Supervised learning requires the specification of a loss function to minimise. While the theory of admissible losses from both a computational and statistical perspective is well-developed, these offer a panoply of different choices. In practice, this choice is typically made in ad hoc manner. In hopes of making this procedure more principled, the problem of learning the loss function for a downstream task (e.g., classification) has garnered recent interest. However, works in this area have been generally empirical in nature.
Starting from the assumption that Bayes rule is optimal for the loss at hand and a general form for proper composite losses, we revisit the SLIsotron algorithm of Kakade et al. (2011) through a novel lens, derive a generalisation based on Bregman divergences, and show how it provides a principled procedure for learning the loss.
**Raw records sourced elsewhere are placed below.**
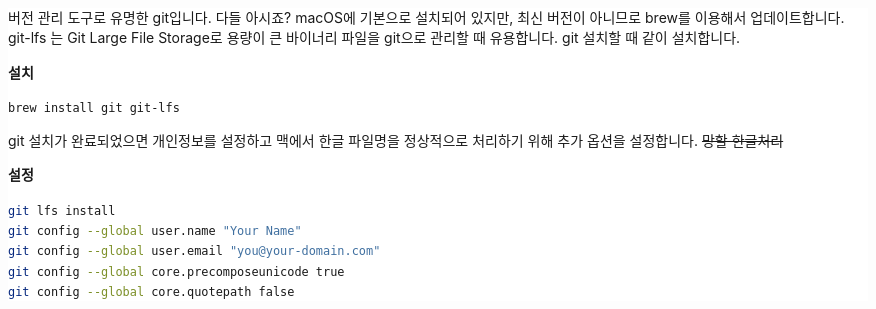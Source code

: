 버전 관리 도구로 유명한 git입니다. 다들 아시죠? macOS에 기본으로 설치되어 있지만, 최신 버전이 아니므로 brew를 이용해서 업데이트합니다. git-lfs 는 Git Large File Storage로 용량이 큰 바이너리 파일을 git으로 관리할 때 유용합니다. git 설치할 때 같이 설치합니다.

**설치**

```sh
brew install git git-lfs
```

git 설치가 완료되었으면 개인정보를 설정하고 맥에서 한글 파일명을 정상적으로 처리하기 위해 추가 옵션을 설정합니다. ~~망할 한글처리~~

**설정**

```sh
git lfs install
git config --global user.name "Your Name"
git config --global user.email "you@your-domain.com"
git config --global core.precomposeunicode true
git config --global core.quotepath false
```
The resulting BregmanTron algorithm jointly learns the loss along with the classifier. It comes equipped with a simple guarantee of convergence for the loss it learns, and its set of possible outputs comes with a guarantee of agnostic approximability of Bayes rule. Experiments indicate that the BregmanTron substantially outperforms the SLIsotron, and that the loss it learns can be minimized by other algorithms for different tasks, thereby opening the interesting problem of loss transfer between domains. Joint work with Aditya Menon (Google Research).
Richard Nock is in charge of the Machine Learning Research Group of Data61 and Honorary Professor at the ANU.